§ WHAT IS BEING ASKED
Repeat each record exactly. Any picture gets left out.

§ GIVEN RECORDS
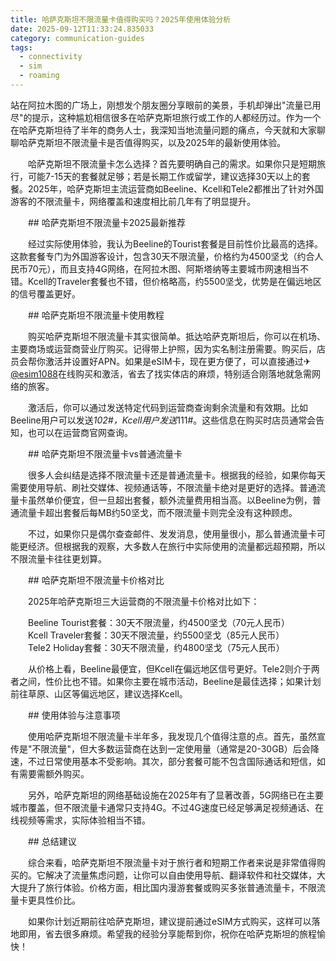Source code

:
 ```yaml
---
title: 哈萨克斯坦不限流量卡值得购买吗？2025年使用体验分析
date: 2025-09-12T11:33:24.835033
category: communication-guides
tags:
  - connectivity
  - sim
  - roaming
---
```


站在阿拉木图的广场上，刚想发个朋友圈分享眼前的美景，手机却弹出"流量已用尽"的提示，这种尴尬相信很多在哈萨克斯坦旅行或工作的人都经历过。作为一个在哈萨克斯坦待了半年的商务人士，我深知当地流量问题的痛点，今天就和大家聊聊哈萨克斯坦不限流量卡是否值得购买，以及2025年的最新使用体验。

　　哈萨克斯坦不限流量卡怎么选择？首先要明确自己的需求。如果你只是短期旅行，可能7-15天的套餐就足够；若是长期工作或留学，建议选择30天以上的套餐。2025年，哈萨克斯坦主流运营商如Beeline、Kcell和Tele2都推出了针对外国游客的不限流量卡，网络覆盖和速度相比前几年有了明显提升。

　　## 哈萨克斯坦不限流量卡2025最新推荐

　　经过实际使用体验，我认为Beeline的Tourist套餐是目前性价比最高的选择。这款套餐专门为外国游客设计，包含30天不限流量，价格约为4500坚戈（约合人民币70元），而且支持4G网络，在阿拉木图、阿斯塔纳等主要城市网速相当不错。Kcell的Traveler套餐也不错，但价格略高，约5500坚戈，优势是在偏远地区的信号覆盖更好。

　　## 哈萨克斯坦不限流量卡使用教程

　　购买哈萨克斯坦不限流量卡其实很简单。抵达哈萨克斯坦后，你可以在机场、主要商场或运营商营业厅购买。记得带上护照，因为实名制注册需要。购买后，店员会帮你激活并设置好APN。如果是eSIM卡，现在更方便了，可以直接通过✈[@esim1088](https://t.me/s/esim1088)在线购买和激活，省去了找实体店的麻烦，特别适合刚落地就急需网络的旅客。

　　激活后，你可以通过发送特定代码到运营商查询剩余流量和有效期。比如Beeline用户可以发送*102#，Kcell用户发送*111#。这些信息在购买时店员通常会告知，也可以在运营商官网查询。

　　## 哈萨克斯坦不限流量卡vs普通流量卡

　　很多人会纠结是选择不限流量卡还是普通流量卡。根据我的经验，如果你每天需要使用导航、刷社交媒体、视频通话等，不限流量卡绝对是更好的选择。普通流量卡虽然单价便宜，但一旦超出套餐，额外流量费用相当高。以Beeline为例，普通流量卡超出套餐后每MB约50坚戈，而不限流量卡则完全没有这种顾虑。

　　不过，如果你只是偶尔查查邮件、发发消息，使用量很小，那么普通流量卡可能更经济。但根据我的观察，大多数人在旅行中实际使用的流量都远超预期，所以不限流量卡往往更划算。

　　## 哈萨克斯坦不限流量卡价格对比

　　2025年哈萨克斯坦三大运营商的不限流量卡价格对比如下：

　　Beeline Tourist套餐：30天不限流量，约4500坚戈（70元人民币）
　　Kcell Traveler套餐：30天不限流量，约5500坚戈（85元人民币）
　　Tele2 Holiday套餐：30天不限流量，约4800坚戈（75元人民币）

　　从价格上看，Beeline最便宜，但Kcell在偏远地区信号更好。Tele2则介于两者之间，性价比也不错。如果你主要在城市活动，Beeline是最佳选择；如果计划前往草原、山区等偏远地区，建议选择Kcell。

　　## 使用体验与注意事项

　　使用哈萨克斯坦不限流量卡半年多，我发现几个值得注意的点。首先，虽然宣传是"不限流量"，但大多数运营商在达到一定使用量（通常是20-30GB）后会降速，不过日常使用基本不受影响。其次，部分套餐可能不包含国际通话和短信，如有需要需额外购买。

　　另外，哈萨克斯坦的网络基础设施在2025年有了显著改善，5G网络已在主要城市覆盖，但不限流量卡通常只支持4G。不过4G速度已经足够满足视频通话、在线视频等需求，实际体验相当不错。

　　## 总结建议

　　综合来看，哈萨克斯坦不限流量卡对于旅行者和短期工作者来说是非常值得购买的。它解决了流量焦虑问题，让你可以自由使用导航、翻译软件和社交媒体，大大提升了旅行体验。价格方面，相比国内漫游套餐或购买多张普通流量卡，不限流量卡更具性价比。

　　如果你计划近期前往哈萨克斯坦，建议提前通过eSIM方式购买，这样可以落地即用，省去很多麻烦。希望我的经验分享能帮到你，祝你在哈萨克斯坦的旅程愉快！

§ RESPONSE TO THE EXERCISE
Source code

:
 ```yaml
---
title: 哈萨克斯坦不限流量卡值得购买吗？2025年使用体验分析
date: 2025-09-12T11:33:24.835033
category: communication-guides
tags:
  - connectivity
  - sim
  - roaming
---
```


站在阿拉木图的广场上，刚想发个朋友圈分享眼前的美景，手机却弹出"流量已用尽"的提示，这种尴尬相信很多在哈萨克斯坦旅行或工作的人都经历过。作为一个在哈萨克斯坦待了半年的商务人士，我深知当地流量问题的痛点，今天就和大家聊聊哈萨克斯坦不限流量卡是否值得购买，以及2025年的最新使用体验。

　　哈萨克斯坦不限流量卡怎么选择？首先要明确自己的需求。如果你只是短期旅行，可能7-15天的套餐就足够；若是长期工作或留学，建议选择30天以上的套餐。2025年，哈萨克斯坦主流运营商如Beeline、Kcell和Tele2都推出了针对外国游客的不限流量卡，网络覆盖和速度相比前几年有了明显提升。

　　## 哈萨克斯坦不限流量卡2025最新推荐

　　经过实际使用体验，我认为Beeline的Tourist套餐是目前性价比最高的选择。这款套餐专门为外国游客设计，包含30天不限流量，价格约为4500坚戈（约合人民币70元），而且支持4G网络，在阿拉木图、阿斯塔纳等主要城市网速相当不错。Kcell的Traveler套餐也不错，但价格略高，约5500坚戈，优势是在偏远地区的信号覆盖更好。

　　## 哈萨克斯坦不限流量卡使用教程

　　购买哈萨克斯坦不限流量卡其实很简单。抵达哈萨克斯坦后，你可以在机场、主要商场或运营商营业厅购买。记得带上护照，因为实名制注册需要。购买后，店员会帮你激活并设置好APN。如果是eSIM卡，现在更方便了，可以直接通过✈[@esim1088](https://t.me/s/esim1088)在线购买和激活，省去了找实体店的麻烦，特别适合刚落地就急需网络的旅客。

　　激活后，你可以通过发送特定代码到运营商查询剩余流量和有效期。比如Beeline用户可以发送*102#，Kcell用户发送*111#。这些信息在购买时店员通常会告知，也可以在运营商官网查询。

　　## 哈萨克斯坦不限流量卡vs普通流量卡

　　很多人会纠结是选择不限流量卡还是普通流量卡。根据我的经验，如果你每天需要使用导航、刷社交媒体、视频通话等，不限流量卡绝对是更好的选择。普通流量卡虽然单价便宜，但一旦超出套餐，额外流量费用相当高。以Beeline为例，普通流量卡超出套餐后每MB约50坚戈，而不限流量卡则完全没有这种顾虑。

　　不过，如果你只是偶尔查查邮件、发发消息，使用量很小，那么普通流量卡可能更经济。但根据我的观察，大多数人在旅行中实际使用的流量都远超预期，所以不限流量卡往往更划算。

　　## 哈萨克斯坦不限流量卡价格对比

　　2025年哈萨克斯坦三大运营商的不限流量卡价格对比如下：

　　Beeline Tourist套餐：30天不限流量，约4500坚戈（70元人民币）
　　Kcell Traveler套餐：30天不限流量，约5500坚戈（85元人民币）
　　Tele2 Holiday套餐：30天不限流量，约4800坚戈（75元人民币）

　　从价格上看，Beeline最便宜，但Kcell在偏远地区信号更好。Tele2则介于两者之间，性价比也不错。如果你主要在城市活动，Beeline是最佳选择；如果计划前往草原、山区等偏远地区，建议选择Kcell。

　　## 使用体验与注意事项

　　使用哈萨克斯坦不限流量卡半年多，我发现几个值得注意的点。首先，虽然宣传是"不限流量"，但大多数运营商在达到一定使用量（通常是20-30GB）后会降速，不过日常使用基本不受影响。其次，部分套餐可能不包含国际通话和短信，如有需要需额外购买。

　　另外，哈萨克斯坦的网络基础设施在2025年有了显著改善，5G网络已在主要城市覆盖，但不限流量卡通常只支持4G。不过4G速度已经足够满足视频通话、在线视频等需求，实际体验相当不错。

　　## 总结建议

　　综合来看，哈萨克斯坦不限流量卡对于旅行者和短期工作者来说是非常值得购买的。它解决了流量焦虑问题，让你可以自由使用导航、翻译软件和社交媒体，大大提升了旅行体验。价格方面，相比国内漫游套餐或购买多张普通流量卡，不限流量卡更具性价比。

　　如果你计划近期前往哈萨克斯坦，建议提前通过eSIM方式购买，这样可以落地即用，省去很多麻烦。希望我的经验分享能帮到你，祝你在哈萨克斯坦的旅程愉快！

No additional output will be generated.